Supplied information below:

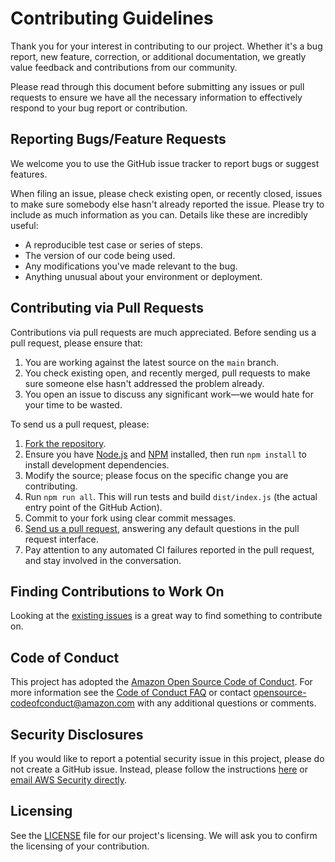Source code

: # Contributing Guidelines

Thank you for your interest in contributing to our project. Whether it's a bug report, new feature, correction, or additional
documentation, we greatly value feedback and contributions from our community.

Please read through this document before submitting any issues or pull requests to ensure we have all the necessary
information to effectively respond to your bug report or contribution.

## Reporting Bugs/Feature Requests

We welcome you to use the GitHub issue tracker to report bugs or suggest features.

When filing an issue, please check existing open, or recently closed, issues to make sure somebody else hasn't already
reported the issue. Please try to include as much information as you can. Details like these are incredibly useful:

- A reproducible test case or series of steps.
- The version of our code being used.
- Any modifications you've made relevant to the bug.
- Anything unusual about your environment or deployment.

## Contributing via Pull Requests

Contributions via pull requests are much appreciated. Before sending us a pull request, please ensure that:

1. You are working against the latest source on the `main` branch.
2. You check existing open, and recently merged, pull requests to make sure someone else hasn't addressed the problem already.
3. You open an issue to discuss any significant work—we would hate for your time to be wasted.

To send us a pull request, please:

1. [Fork the repository](https://help.github.com/articles/fork-a-repo/).
2. Ensure you have [Node.js](https://nodejs.org/en/) and [NPM](https://www.npmjs.com/) installed, then run `npm install` to install development dependencies.
3. Modify the source; please focus on the specific change you are contributing.
4. Run `npm run all`. This will run tests and build `dist/index.js` (the actual entry point of the GitHub Action).
5. Commit to your fork using clear commit messages.
6. [Send us a pull request](https://help.github.com/articles/creating-a-pull-request/), answering any default questions in the pull request interface.
7. Pay attention to any automated CI failures reported in the pull request, and stay involved in the conversation.

## Finding Contributions to Work On

Looking at the [existing issues](https://github.com/aws-actions/setup-sam/issues) is a great way to find something to contribute on.

## Code of Conduct

This project has adopted the [Amazon Open Source Code of Conduct](https://aws.github.io/code-of-conduct).
For more information see the [Code of Conduct FAQ](https://aws.github.io/code-of-conduct-faq) or contact
opensource-codeofconduct@amazon.com with any additional questions or comments.

## Security Disclosures

If you would like to report a potential security issue in this project, please do not create a GitHub issue. Instead, please follow the instructions [here](https://aws.amazon.com/security/vulnerability-reporting/) or [email AWS Security directly](mailto:aws-security@amazon.com).

## Licensing

See the [LICENSE](LICENSE) file for our project's licensing. We will ask you to confirm the licensing of your contribution.

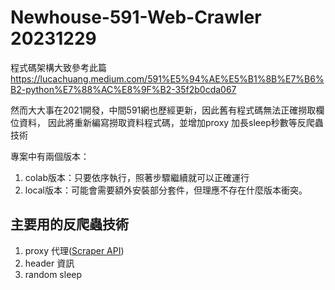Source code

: # Newhouse-591-Web-Crawler 20231229

程式碼架構大致參考此篇
https://lucachuang.medium.com/591%E5%94%AE%E5%B1%8B%E7%B6%B2-python%E7%88%AC%E8%9F%B2-35f2b0cda067

然而大大事在2021開發，中間591網也歷經更新，因此舊有程式碼無法正確撈取欄位資料，
因此將重新編寫撈取資料程式碼，並增加proxy 加長sleep秒數等反爬蟲技術

專案中有兩個版本：
1. colab版本：只要依序執行，照著步驟繼續就可以正確運行
2. local版本：可能會需要額外安裝部分套件，但理應不存在什麼版本衝突。

## 主要用的反爬蟲技術
1. proxy 代理([Scraper API](https://www.scraperapi.com))
1. header 資訊
1. random sleep

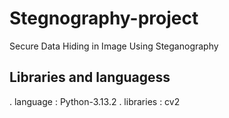 # Stegnography-project
Secure Data Hiding in Image Using Steganography
## Libraries and languagess
. language : Python-3.13.2
. libraries : cv2 

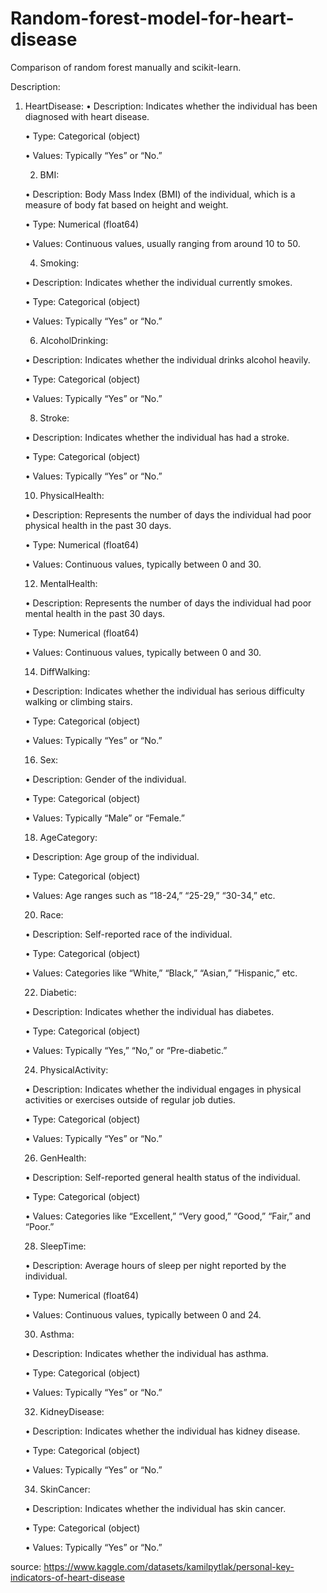 # Random-forest-model-for-heart-disease

Comparison of random forest manually and scikit-learn.


Description:

1.	HeartDisease:
	•	Description: Indicates whether the individual has been diagnosed with heart disease.

	•	Type: Categorical (object)

	•	Values: Typically “Yes” or “No.”

	2.	BMI:
    
	•	Description: Body Mass Index (BMI) of the individual, which is a measure of body fat based on height and weight.

	•	Type: Numerical (float64)

	•	Values: Continuous values, usually ranging from around 10 to 50.

	4.	Smoking:
 	
	•	Description: Indicates whether the individual currently smokes.

	•	Type: Categorical (object)

	•	Values: Typically “Yes” or “No.”

	6.	AlcoholDrinking:
 	
	•	Description: Indicates whether the individual drinks alcohol heavily.

	•	Type: Categorical (object)

	•	Values: Typically “Yes” or “No.”

	8.	Stroke:
	
	•	Description: Indicates whether the individual has had a stroke.

	•	Type: Categorical (object)

	•	Values: Typically “Yes” or “No.”

	10.	PhysicalHealth:
 	
	•	Description: Represents the number of days the individual had poor physical health in the past 30 days.

	•	Type: Numerical (float64)

	•	Values: Continuous values, typically between 0 and 30.

	12.	MentalHealth:
 	
	•	Description: Represents the number of days the individual had poor mental health in the past 30 days.

	•	Type: Numerical (float64)

	•	Values: Continuous values, typically between 0 and 30.

	14.	DiffWalking:
 	
	•	Description: Indicates whether the individual has serious difficulty walking or climbing stairs.

	•	Type: Categorical (object)

	•	Values: Typically “Yes” or “No.”

	16.	Sex:
 	
	•	Description: Gender of the individual.

	•	Type: Categorical (object)

	•	Values: Typically “Male” or “Female.”

	18.	AgeCategory:
 	
	•	Description: Age group of the individual.

	•	Type: Categorical (object)

	•	Values: Age ranges such as “18-24,” “25-29,” “30-34,” etc.

	20.	Race:
 	
	•	Description: Self-reported race of the individual.

	•	Type: Categorical (object)

	•	Values: Categories like “White,” “Black,” “Asian,” “Hispanic,” etc.

	22.	Diabetic:
     
	•	Description: Indicates whether the individual has diabetes.

	•	Type: Categorical (object)

	•	Values: Typically “Yes,” “No,” or “Pre-diabetic.”

	24.	PhysicalActivity:
     
	•	Description: Indicates whether the individual engages in physical activities or exercises outside of regular job duties.

	•	Type: Categorical (object)

	•	Values: Typically “Yes” or “No.”

	26.	GenHealth:
 	
	•	Description: Self-reported general health status of the individual.

	•	Type: Categorical (object)

	•	Values: Categories like “Excellent,” “Very good,” “Good,” “Fair,” and “Poor.”

	28.	SleepTime:
 	
	•	Description: Average hours of sleep per night reported by the individual.

	•	Type: Numerical (float64)

	•	Values: Continuous values, typically between 0 and 24.

	30.	Asthma:
 	
	•	Description: Indicates whether the individual has asthma.

	•	Type: Categorical (object)

	•	Values: Typically “Yes” or “No.”

	32.	KidneyDisease:
 	
	•	Description: Indicates whether the individual has kidney disease.

	•	Type: Categorical (object)

	•	Values: Typically “Yes” or “No.”

	34.	SkinCancer:
 	
	•	Description: Indicates whether the individual has skin cancer.

	•	Type: Categorical (object)

	•	Values: Typically “Yes” or “No.”


source: https://www.kaggle.com/datasets/kamilpytlak/personal-key-indicators-of-heart-disease

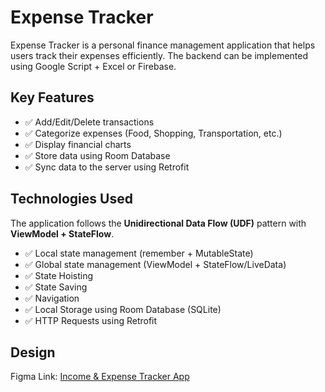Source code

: # Expense Tracker

Expense Tracker is a personal finance management application that helps users track their expenses efficiently. 
The backend can be implemented using Google Script + Excel or Firebase.

## Key Features
- ✅ Add/Edit/Delete transactions
- ✅ Categorize expenses (Food, Shopping, Transportation, etc.)
- ✅ Display financial charts
- ✅ Store data using Room Database
- ✅ Sync data to the server using Retrofit

## Technologies Used
The application follows the **Unidirectional Data Flow (UDF)** pattern with **ViewModel + StateFlow**.

- ✅ Local state management (remember + MutableState)
- ✅ Global state management (ViewModel + StateFlow/LiveData)
- ✅ State Hoisting
- ✅ State Saving
- ✅ Navigation
- ✅ Local Storage using Room Database (SQLite)
- ✅ HTTP Requests using Retrofit

## Design
Figma Link: [Income & Expense Tracker App](https://www.figma.com/design/x0B0LlOdy5tzRkHFVzeDva/Income-%26-Expense-Tracker-App-(Community)?node-id=0-1&p=f&t=fzUtpXniCU2gqr8k-0)

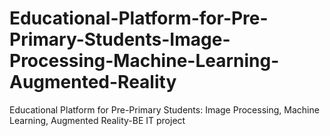 # Educational-Platform-for-Pre-Primary-Students-Image-Processing-Machine-Learning-Augmented-Reality
Educational Platform for Pre-Primary Students: Image Processing, Machine Learning, Augmented Reality-BE IT project
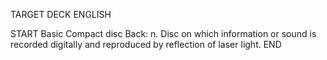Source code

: TARGET DECK
ENGLISH

START
Basic
Compact disc
Back: n. Disc on which information or sound is recorded digitally and reproduced by reflection of laser light.
END
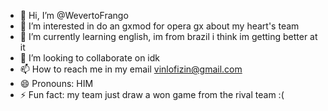 - 👋 Hi, I’m @WevertoFrango
- 👀 I’m interested in do an gxmod for opera gx about my heart's team
- 🌱 I’m currently learning english, im from brazil i think im getting better at it 
- 💞️ I’m looking to collaborate on idk
- 📫 How to reach me in my email vinlofizin@gmail.com
- 😄 Pronouns: HIM
- ⚡ Fun fact: my team just draw a won game from the rival team :(

<!---
WevertoFrango/WevertoFrango is a ✨ special ✨ repository because its `README.md` (this file) appears on your GitHub profile.
You can click the Preview link to take a look at your changes.
--->
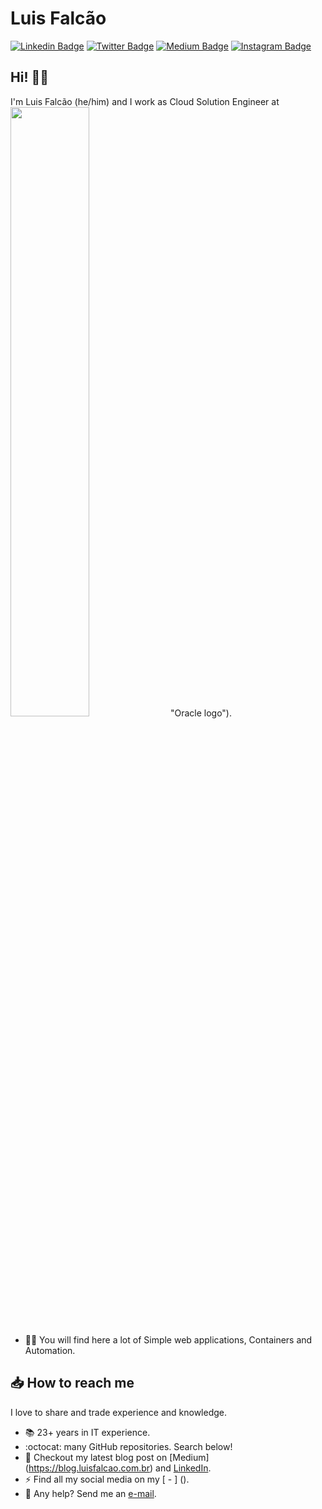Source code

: # Luis Falcão

[![Linkedin Badge](https://img.shields.io/badge/-LinkedIn-blue?style=flat&logo=LinkedIn&logoColor=white)](https://www.linkedin.com/in/luisfalcao)
[![Twitter Badge](https://img.shields.io/badge/-Twitter-1ca0f1?style=flat&logo=Twitter&logoColor=white)](https://twitter.com/luisfalcaofilho)
[![Medium Badge](https://img.shields.io/badge/-Medium-000?style=flat&logo=Medium&logoColor=white)](https://blog.luisfalcao.com.br)
[![Instagram Badge](https://img.shields.io/badge/-Instagram-C13584?style=flat&logo=Instagram&logoColor=white)](https://www.instagram.com/luisfalcao)

## Hi! 👊🏻

I'm Luis Falcão (he/him) and I work as Cloud Solution Engineer at <img src="https://assets.stickpng.com/images/584817d6cef1014c0b5e4999.png" width="50%" height="50%"/> "Oracle logo").


- ✍🏻 You will find here a lot of Simple web applications, Containers and Automation.

## 📥 How to reach me


I love to share and trade experience and knowledge.

- 📚 23+ years in IT experience.
- :octocat: many GitHub repositories. Search below!
- 📓 Checkout my latest blog post on [Medium] (https://blog.luisfalcao.com.br) and [LinkedIn](https://www.linkedin.com/in/luisfalcao/recent-activity/posts).
- ⚡️ Find all my social media on my [ - ] ().
- 📩 Any help? Send me an [e-mail](mailto:luis.falcao@gmail.com).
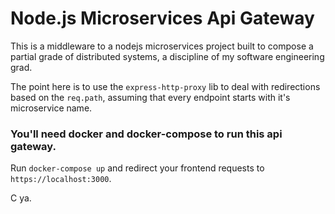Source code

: # Node.js Microservices Api Gateway

This is a middleware to a nodejs microservices project built to compose a partial grade of distributed systems, a discipline of my software engineering grad.

The point here is to use the `express-http-proxy` lib to deal with redirections based on the `req.path`, assuming that every endpoint starts with it's microservice name.

### You'll need docker and docker-compose to run this api gateway.

Run `docker-compose up` and redirect your frontend requests to `https://localhost:3000`.

C ya.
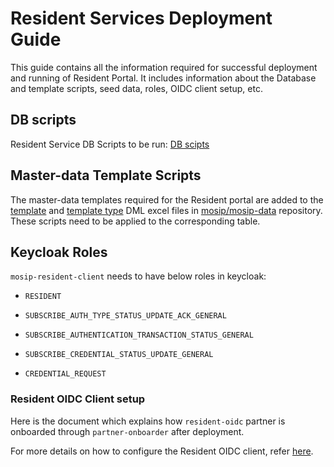 # Resident Services Deployment Guide


This guide contains all the information required for successful deployment and running of Resident Portal. It includes information about the Database and template scripts, seed data, roles, OIDC client setup, etc.

## DB scripts

Resident Service DB Scripts to be run: [DB scipts](https://github.com/mosip/resident-services/tree/develop/db_scripts/mosip_resident)

## Master-data Template Scripts

The master-data templates required for the Resident portal are added to the [template](https://github.com/mosip/mosip-data/blob/develop/mosip_master/xlsx/template.xlsx) and [template type](https://github.com/mosip/mosip-data/blob/develop/mosip_master/xlsx/template_type.xlsx) DML excel files in [mosip/mosip-data](https://github.com/mosip/mosip-data/tree/develop) repository. These scripts need to be applied to the corresponding table.

## Keycloak Roles

`mosip-resident-client` needs to have below roles in keycloak:

* `RESIDENT`

* `SUBSCRIBE_AUTH_TYPE_STATUS_UPDATE_ACK_GENERAL`

* `SUBSCRIBE_AUTHENTICATION_TRANSACTION_STATUS_GENERAL`

* `SUBSCRIBE_CREDENTIAL_STATUS_UPDATE_GENERAL`

* `CREDENTIAL_REQUEST`

### Resident OIDC Client setup

Here is the document which explains how `resident-oidc` partner is onboarded through `partner-onboarder` after deployment.

For more details on how to configure the Resident OIDC client, refer [here]().

 
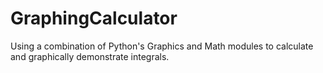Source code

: # GraphingCalculator
Using a combination of Python's Graphics and Math modules to calculate and graphically demonstrate integrals.
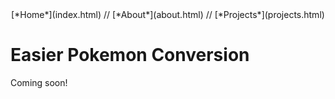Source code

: <center>[*Home*](index.html) // [*About*](about.html) // [*Projects*](projects.html)</center>

# Easier Pokemon Conversion

Coming soon!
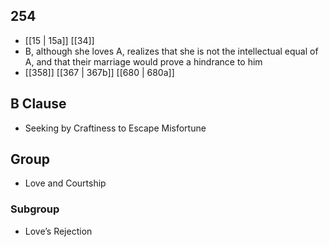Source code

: ## 254
- [[15 | 15a]] [[34]] 
- B, although she loves A, realizes that she is not the intellectual equal of A, and that their marriage would prove a hindrance to him
- [[358]] [[367 | 367b]] [[680 | 680a]] 

## B Clause
- Seeking by Craftiness to Escape Misfortune

## Group
- Love and Courtship

### Subgroup
- Love’s Rejection

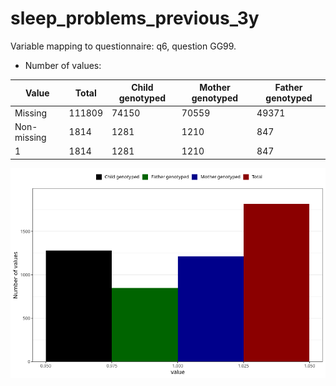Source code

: # sleep_problems_previous_3y
Variable mapping to questionnaire: q6, question GG99.
- Number of values:

| Value | Total | Child genotyped | Mother genotyped | Father genotyped |
| ----- | ----- | --------------- | ---------------- | ---------------- |
| Missing | 111809 | 74150 | 70559 | 49371 |
| Non-missing | 1814 | 1281 | 1210 | 847 |
| 1 | 1814 | 1281 | 1210 | 847 |



![](sleep_problems_previous_3y_n.png)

End of Supplied information.

#### Aim of the task
Work through the records line by line and tally those holding "height". Reply with the number alone.

#### Result for this exercise
2